To do: Scan the records for the word "Visual". Return each line where it is found.

Items from a dataset

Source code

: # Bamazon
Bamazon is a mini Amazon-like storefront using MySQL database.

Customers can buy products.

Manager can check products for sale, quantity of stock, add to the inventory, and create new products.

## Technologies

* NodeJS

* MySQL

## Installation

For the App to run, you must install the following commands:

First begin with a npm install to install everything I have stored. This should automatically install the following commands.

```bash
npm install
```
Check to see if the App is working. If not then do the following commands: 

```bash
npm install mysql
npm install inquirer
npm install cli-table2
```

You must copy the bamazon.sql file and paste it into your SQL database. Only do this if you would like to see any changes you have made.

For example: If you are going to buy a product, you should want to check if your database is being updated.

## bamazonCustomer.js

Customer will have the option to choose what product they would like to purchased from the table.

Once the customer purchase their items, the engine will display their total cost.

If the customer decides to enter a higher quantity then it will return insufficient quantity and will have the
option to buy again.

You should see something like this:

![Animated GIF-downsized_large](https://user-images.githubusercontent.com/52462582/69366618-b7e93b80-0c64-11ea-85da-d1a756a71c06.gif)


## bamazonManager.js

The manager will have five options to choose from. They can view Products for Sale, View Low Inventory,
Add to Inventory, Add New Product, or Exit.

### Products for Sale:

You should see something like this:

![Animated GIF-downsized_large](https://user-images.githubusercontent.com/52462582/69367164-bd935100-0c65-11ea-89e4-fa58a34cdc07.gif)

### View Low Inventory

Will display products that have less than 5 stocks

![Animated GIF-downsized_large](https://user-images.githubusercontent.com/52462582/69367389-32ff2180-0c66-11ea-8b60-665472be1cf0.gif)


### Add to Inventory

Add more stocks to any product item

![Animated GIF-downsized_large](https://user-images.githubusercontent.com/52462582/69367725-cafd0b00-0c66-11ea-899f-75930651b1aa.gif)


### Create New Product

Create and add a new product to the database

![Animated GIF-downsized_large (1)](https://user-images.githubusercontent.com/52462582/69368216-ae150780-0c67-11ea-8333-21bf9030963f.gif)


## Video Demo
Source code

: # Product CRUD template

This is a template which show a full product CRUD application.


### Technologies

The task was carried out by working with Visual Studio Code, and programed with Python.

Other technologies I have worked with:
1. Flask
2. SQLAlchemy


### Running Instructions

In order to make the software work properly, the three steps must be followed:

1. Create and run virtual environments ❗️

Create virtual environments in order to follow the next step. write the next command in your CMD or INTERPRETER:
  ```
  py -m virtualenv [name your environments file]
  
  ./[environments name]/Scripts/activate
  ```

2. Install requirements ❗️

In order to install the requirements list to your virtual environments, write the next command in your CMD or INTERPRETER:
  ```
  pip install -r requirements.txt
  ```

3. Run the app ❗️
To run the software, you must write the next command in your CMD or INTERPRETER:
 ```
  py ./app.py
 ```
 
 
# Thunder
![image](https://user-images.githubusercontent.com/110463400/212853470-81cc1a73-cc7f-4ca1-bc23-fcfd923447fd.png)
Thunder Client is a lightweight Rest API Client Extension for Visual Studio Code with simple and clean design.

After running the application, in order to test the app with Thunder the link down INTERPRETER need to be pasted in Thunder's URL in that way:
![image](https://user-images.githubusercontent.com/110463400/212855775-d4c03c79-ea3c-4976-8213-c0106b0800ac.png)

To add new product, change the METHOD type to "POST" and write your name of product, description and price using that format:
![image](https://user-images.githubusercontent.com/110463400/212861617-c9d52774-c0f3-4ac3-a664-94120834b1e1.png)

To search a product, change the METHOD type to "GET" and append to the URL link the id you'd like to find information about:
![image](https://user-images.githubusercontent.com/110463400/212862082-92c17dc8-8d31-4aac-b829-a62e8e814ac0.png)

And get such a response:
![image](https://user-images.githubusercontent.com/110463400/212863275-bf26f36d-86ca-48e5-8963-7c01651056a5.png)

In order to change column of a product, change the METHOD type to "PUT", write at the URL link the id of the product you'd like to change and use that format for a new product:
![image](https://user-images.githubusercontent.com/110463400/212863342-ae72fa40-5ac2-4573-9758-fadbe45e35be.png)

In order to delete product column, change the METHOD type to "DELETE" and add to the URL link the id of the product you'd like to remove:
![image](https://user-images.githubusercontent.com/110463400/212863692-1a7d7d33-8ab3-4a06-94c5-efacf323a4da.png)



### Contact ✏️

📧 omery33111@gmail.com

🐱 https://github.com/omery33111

Exercise response:
The task was carried out by working with Visual Studio Code, and programed with Python.
Thunder Client is a lightweight Rest API Client Extension for Visual Studio Code with simple and clean design.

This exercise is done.